*** Supplied information Section Begins ***
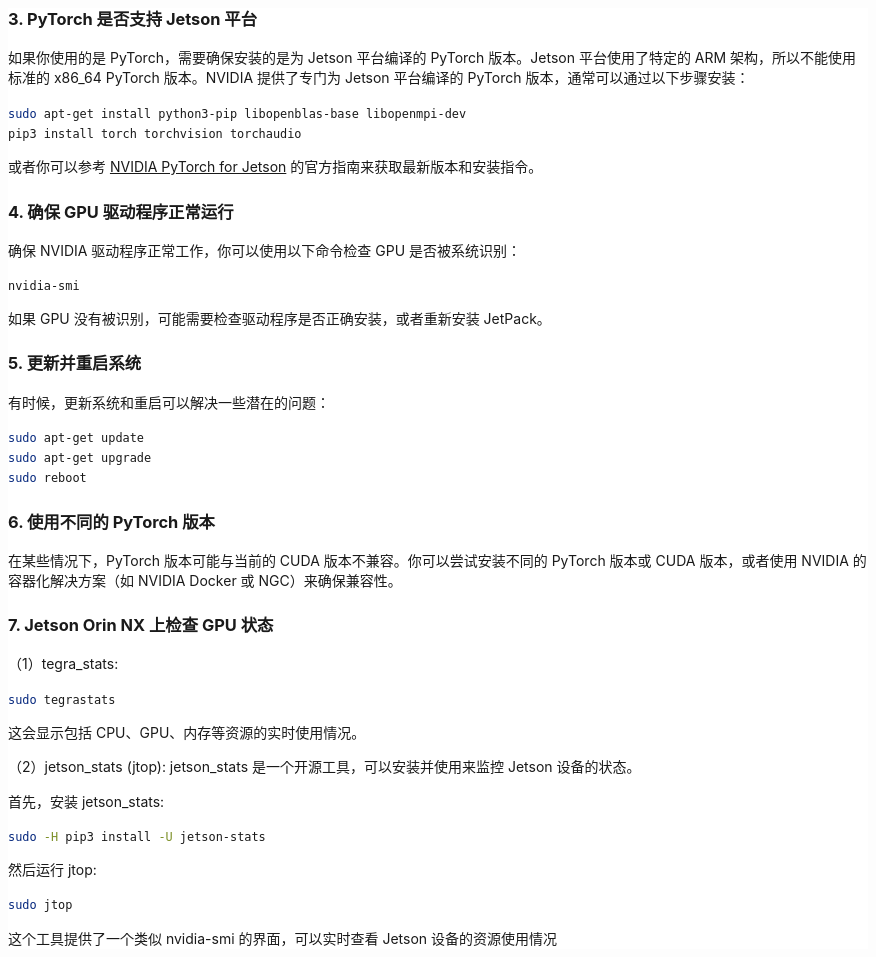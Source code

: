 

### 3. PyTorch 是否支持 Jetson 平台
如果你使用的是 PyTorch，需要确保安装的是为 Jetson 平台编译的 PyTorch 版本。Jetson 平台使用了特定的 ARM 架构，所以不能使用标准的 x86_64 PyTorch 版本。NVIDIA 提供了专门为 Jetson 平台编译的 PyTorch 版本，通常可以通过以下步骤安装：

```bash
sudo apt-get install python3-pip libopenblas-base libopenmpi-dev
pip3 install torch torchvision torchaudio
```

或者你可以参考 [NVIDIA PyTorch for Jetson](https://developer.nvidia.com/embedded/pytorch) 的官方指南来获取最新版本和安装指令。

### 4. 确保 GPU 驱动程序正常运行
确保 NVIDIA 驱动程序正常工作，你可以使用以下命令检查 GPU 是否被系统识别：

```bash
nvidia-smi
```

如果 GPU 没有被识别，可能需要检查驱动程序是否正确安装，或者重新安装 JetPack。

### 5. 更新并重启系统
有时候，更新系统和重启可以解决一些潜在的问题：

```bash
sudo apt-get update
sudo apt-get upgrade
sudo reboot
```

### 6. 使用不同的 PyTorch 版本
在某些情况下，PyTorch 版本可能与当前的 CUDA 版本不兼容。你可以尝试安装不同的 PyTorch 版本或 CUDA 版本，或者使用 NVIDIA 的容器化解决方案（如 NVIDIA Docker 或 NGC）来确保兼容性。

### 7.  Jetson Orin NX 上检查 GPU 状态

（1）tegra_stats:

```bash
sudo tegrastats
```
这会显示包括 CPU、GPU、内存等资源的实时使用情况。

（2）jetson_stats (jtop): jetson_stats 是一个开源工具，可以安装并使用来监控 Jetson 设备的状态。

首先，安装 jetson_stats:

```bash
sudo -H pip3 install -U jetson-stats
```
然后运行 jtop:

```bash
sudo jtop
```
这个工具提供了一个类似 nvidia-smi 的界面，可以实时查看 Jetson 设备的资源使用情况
*** Supplied information Section Ends ***
*** Supplied information Section Begins ***
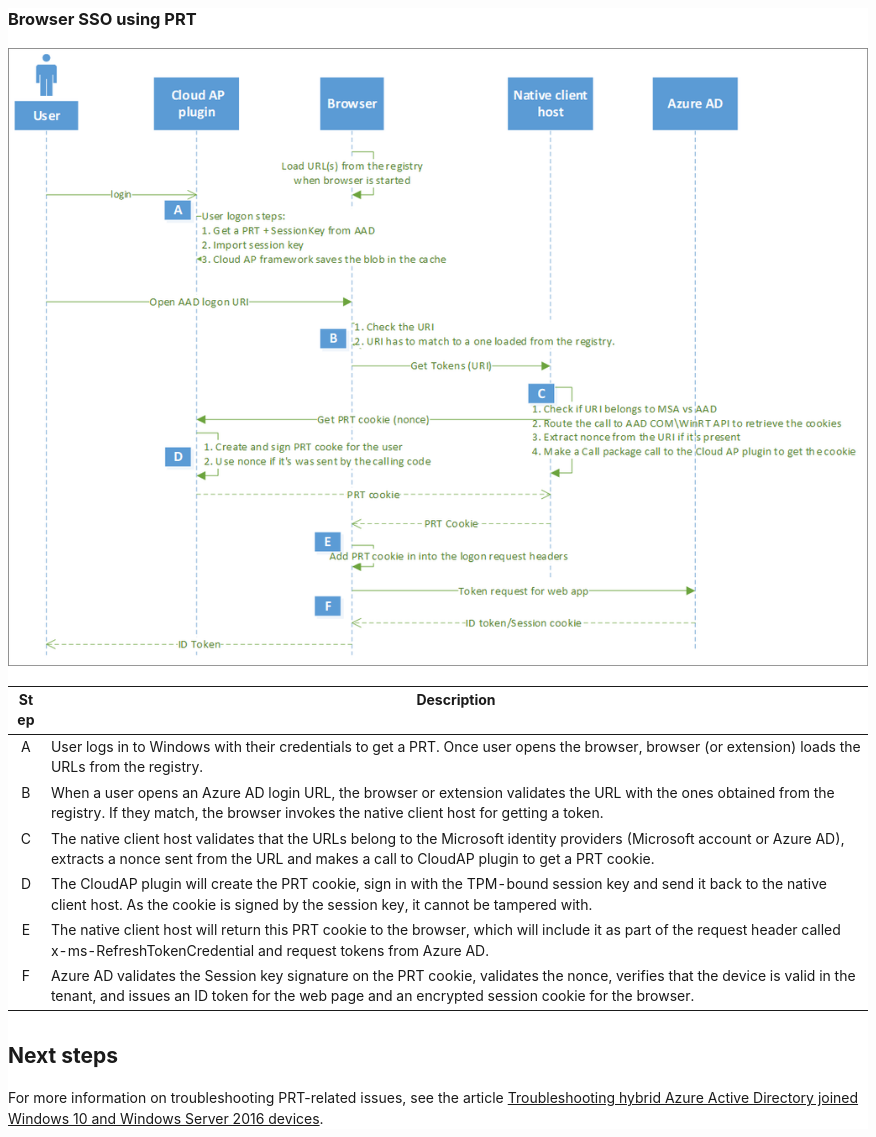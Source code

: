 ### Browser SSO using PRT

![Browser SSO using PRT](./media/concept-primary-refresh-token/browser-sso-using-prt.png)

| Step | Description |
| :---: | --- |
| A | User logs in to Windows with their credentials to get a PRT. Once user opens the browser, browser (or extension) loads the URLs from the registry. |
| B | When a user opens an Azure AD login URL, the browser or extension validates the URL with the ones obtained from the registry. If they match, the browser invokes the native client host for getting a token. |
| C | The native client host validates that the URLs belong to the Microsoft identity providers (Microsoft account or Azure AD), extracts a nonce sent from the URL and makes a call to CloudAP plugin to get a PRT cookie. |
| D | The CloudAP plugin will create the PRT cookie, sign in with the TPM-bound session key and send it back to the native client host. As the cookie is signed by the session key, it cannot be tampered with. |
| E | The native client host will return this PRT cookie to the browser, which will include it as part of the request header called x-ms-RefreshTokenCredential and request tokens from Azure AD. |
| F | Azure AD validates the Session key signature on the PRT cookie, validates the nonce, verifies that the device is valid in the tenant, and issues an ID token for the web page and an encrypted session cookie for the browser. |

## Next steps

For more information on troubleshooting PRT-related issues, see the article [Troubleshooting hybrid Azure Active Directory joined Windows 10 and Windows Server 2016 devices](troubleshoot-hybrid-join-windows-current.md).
*** Supplied information Section Ends ***
*** Supplied information Section Begins ***
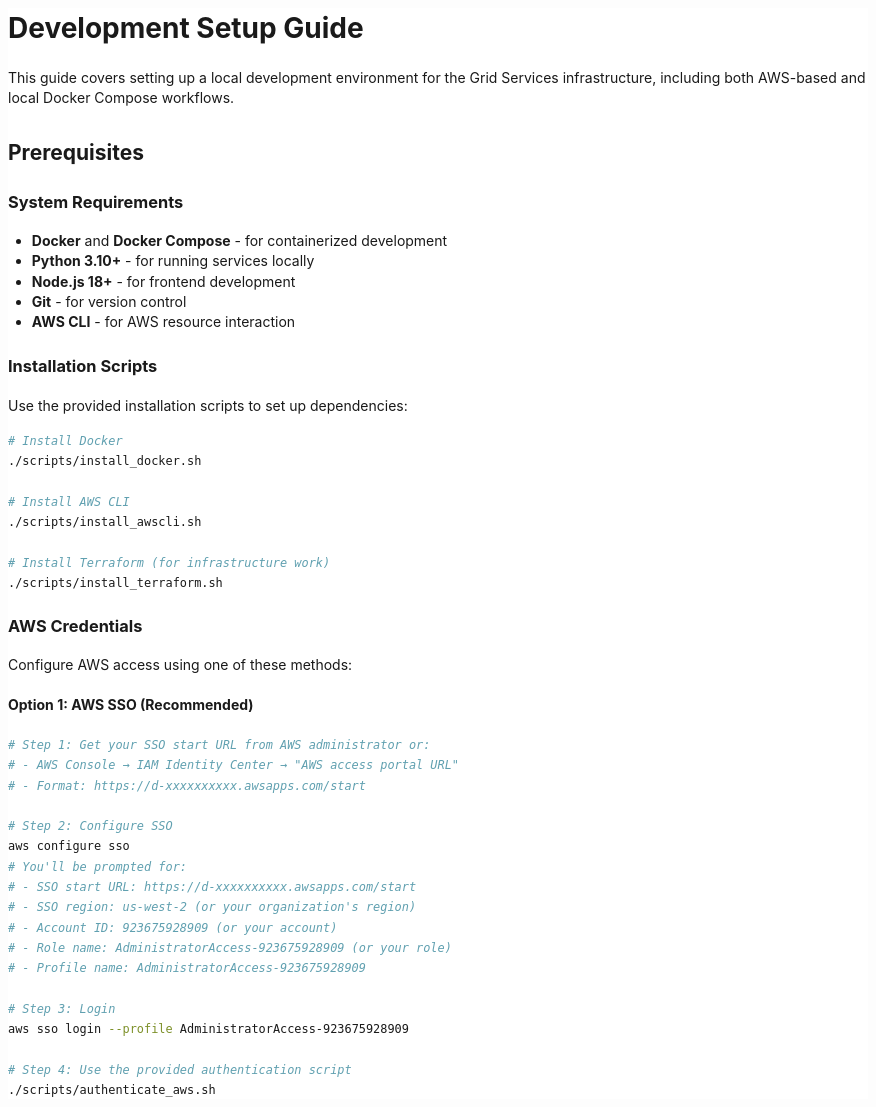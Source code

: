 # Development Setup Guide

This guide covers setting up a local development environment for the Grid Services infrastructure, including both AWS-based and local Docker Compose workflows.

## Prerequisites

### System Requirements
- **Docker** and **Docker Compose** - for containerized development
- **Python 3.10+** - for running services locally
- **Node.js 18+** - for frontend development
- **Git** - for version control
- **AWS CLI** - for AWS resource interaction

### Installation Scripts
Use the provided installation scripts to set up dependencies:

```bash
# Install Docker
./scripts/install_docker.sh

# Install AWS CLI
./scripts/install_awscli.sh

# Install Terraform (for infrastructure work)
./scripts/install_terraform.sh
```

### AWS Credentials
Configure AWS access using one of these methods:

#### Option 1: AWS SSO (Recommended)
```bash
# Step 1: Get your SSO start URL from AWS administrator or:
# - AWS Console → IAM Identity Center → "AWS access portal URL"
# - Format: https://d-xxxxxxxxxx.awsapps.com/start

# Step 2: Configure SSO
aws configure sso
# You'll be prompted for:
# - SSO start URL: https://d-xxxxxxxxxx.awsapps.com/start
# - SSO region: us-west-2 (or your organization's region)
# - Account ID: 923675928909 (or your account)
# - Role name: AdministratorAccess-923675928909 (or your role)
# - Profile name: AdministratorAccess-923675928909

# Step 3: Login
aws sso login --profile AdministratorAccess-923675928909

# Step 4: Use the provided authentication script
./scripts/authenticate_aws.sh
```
*** Supplied information Section Ends ***
▶ _Work required_:
Retype only the lines above between the line with "### Browser SSO using PRT" and the line with "PRT cookie. |", counting those two lines as well, and keep every character as it is.

▶ _Solution for this problem_:
: ### Browser SSO using PRT

![Browser SSO using PRT](./media/concept-primary-refresh-token/browser-sso-using-prt.png)

| Step | Description |
| :---: | --- |
| A | User logs in to Windows with their credentials to get a PRT. Once user opens the browser, browser (or extension) loads the URLs from the registry. |
| B | When a user opens an Azure AD login URL, the browser or extension validates the URL with the ones obtained from the registry. If they match, the browser invokes the native client host for getting a token. |
| C | The native client host validates that the URLs belong to the Microsoft identity providers (Microsoft account or Azure AD), extracts a nonce sent from the URL and makes a call to CloudAP plugin to get a PRT cookie. |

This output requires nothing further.